Thursday, April 21, 2011
What's in a name?
This is how grumpy I am: I refuse to make up a pseudonym to make the people at Starbuck's happy. My problem is this: My name is Bumble. Yes, Bumble. And please, don't ask me "Is that your REAL name" because that's just rude. No, it's not my REAL name. I wasn't christened Bumble, but I have never been called anything other than Bumble for my whole life and hence, I am Bumble. However, as fabulous and memorable and jolly as my name may be, it has its downside. First of all, most people repeat it back when they hear it. They say "Bumble?" in a questioning manner, as if saying "Excuse Me?" in the Southern Californian/Gossip Girl cadence. Or they say "Barbara?" with their voice swinging upwards at the end. They say Barbara so much that my husband calls me Barbara in public, which amuses him, and him alone, enormously.

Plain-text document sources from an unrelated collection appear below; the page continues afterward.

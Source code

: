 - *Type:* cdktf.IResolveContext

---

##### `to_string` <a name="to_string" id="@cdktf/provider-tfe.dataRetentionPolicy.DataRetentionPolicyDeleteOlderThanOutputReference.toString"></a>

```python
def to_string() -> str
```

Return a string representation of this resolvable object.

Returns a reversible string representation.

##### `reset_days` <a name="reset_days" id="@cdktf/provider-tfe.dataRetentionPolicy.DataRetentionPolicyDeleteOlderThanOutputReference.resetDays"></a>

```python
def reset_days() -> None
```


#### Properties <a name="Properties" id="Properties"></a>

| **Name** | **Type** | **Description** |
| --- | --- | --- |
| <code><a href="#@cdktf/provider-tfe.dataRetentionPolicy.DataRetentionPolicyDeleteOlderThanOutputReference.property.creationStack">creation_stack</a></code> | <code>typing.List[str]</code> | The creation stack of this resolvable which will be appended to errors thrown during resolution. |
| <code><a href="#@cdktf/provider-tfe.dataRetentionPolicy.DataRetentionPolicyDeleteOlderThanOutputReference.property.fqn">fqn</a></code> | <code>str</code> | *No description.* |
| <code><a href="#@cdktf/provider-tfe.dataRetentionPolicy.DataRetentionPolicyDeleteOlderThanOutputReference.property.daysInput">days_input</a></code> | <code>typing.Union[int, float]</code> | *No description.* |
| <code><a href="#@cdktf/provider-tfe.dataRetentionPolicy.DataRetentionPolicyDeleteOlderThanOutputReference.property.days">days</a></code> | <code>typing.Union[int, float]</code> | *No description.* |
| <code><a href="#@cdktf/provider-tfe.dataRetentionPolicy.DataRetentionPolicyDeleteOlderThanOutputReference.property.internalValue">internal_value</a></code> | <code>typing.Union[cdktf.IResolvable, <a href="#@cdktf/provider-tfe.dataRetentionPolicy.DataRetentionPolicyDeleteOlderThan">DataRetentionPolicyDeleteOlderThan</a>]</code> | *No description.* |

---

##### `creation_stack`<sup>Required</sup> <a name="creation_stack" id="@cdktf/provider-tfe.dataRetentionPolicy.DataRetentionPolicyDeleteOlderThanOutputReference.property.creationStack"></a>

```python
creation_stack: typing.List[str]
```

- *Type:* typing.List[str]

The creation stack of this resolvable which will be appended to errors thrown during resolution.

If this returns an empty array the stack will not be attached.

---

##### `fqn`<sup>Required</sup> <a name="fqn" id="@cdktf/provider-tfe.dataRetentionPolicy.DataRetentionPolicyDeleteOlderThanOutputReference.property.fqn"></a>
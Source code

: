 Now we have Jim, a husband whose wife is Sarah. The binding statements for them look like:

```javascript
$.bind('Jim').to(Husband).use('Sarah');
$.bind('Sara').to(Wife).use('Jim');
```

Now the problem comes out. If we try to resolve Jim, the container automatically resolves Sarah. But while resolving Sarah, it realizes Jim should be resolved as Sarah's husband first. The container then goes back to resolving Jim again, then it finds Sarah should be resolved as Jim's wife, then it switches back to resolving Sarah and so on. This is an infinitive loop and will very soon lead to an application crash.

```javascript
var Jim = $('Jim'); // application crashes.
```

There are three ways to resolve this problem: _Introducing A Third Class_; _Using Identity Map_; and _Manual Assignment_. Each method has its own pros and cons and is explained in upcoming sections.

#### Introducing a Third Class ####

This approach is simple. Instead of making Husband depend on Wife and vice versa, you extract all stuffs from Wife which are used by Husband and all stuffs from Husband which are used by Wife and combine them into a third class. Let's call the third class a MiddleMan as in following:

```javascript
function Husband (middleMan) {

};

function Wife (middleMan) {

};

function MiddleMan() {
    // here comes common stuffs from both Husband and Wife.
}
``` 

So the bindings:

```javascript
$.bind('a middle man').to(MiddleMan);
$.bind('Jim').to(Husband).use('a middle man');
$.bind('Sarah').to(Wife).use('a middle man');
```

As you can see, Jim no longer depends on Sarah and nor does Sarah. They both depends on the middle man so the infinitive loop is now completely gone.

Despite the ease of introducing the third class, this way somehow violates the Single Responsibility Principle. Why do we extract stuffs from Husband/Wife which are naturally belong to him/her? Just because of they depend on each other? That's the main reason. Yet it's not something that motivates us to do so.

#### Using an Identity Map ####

My name SUCKS when it comes to ordering things. For example, just fifteen minutes ago I stopped into the lovely Sweet Butter for a coffee (and, truth be told, a slice of bread & butter pudding) and the woman serving me said, "What is your first name?" Now, for most people this is a very easy question. For me, it involves elaborate lies, some soul searching and a huge dose of tamping down the effrontery. Is it my age? Is it that I'm English, that I feel it's forward to ask someone you've never met before their first name? How many years have I lived in Los Angeles, you may ask? Surely, I would've gotten used to this? No, I haven't. I don't know if it's bloody-mindedness or my poor stubborn heart or just a need to be different; I don't like being asked my name. I don't like squirming over the follow-up questions. Even the people that try to be nice ("Oh, that's soooooo cuuuuute") I want to slap. Hard. Today, due to much tutoring and encouragement from my daughter (Honor -- she has similar issues) I said, firmly "Emma. It's Emma." I could hear her cheering in my head. ("Yay, Mamma! You did it!). Emma is the name of one of Honor's best friends. It's a very good name. Short. Sweet. To the point. No-one can mess up Emma.
I must practice this. I must practice saying "Emma" breezily and without blushing. (I'm a terrible liar; my face goes bright red every time.) I must use a special technique to make it believable.
There is a wonderful sect of Brits who call each other, with great joviality, by their last names. As in "Hallo Ward-o. How are you?" It's sweet and dear. To those people, Bumble was never an odd name. They'd either known someone called Bumble or they had a dog or a favorite pony named Bumble. To them, Bumble sounds perfectly comfortable and cozy and plump and friendly. It's a friendly name isn't it? But it's not a sexy name. It's not Raquel or Delilah or even Serena. It's not a pretty name like Daisy or Lulu or Jonquil or Clare. And it's certainly not statuesque like Victoria or Elizabeth or Christabel (I was thinking of the Pankhursts.) It doesn't make you think phwoooaaaar, exactly, does it?
But it's mine and I've become rather fond of it, in its own friendly way. However, if you ever meet me at Starbuck's, I'll be Emma, the one with the blonde, curly hair and the red face.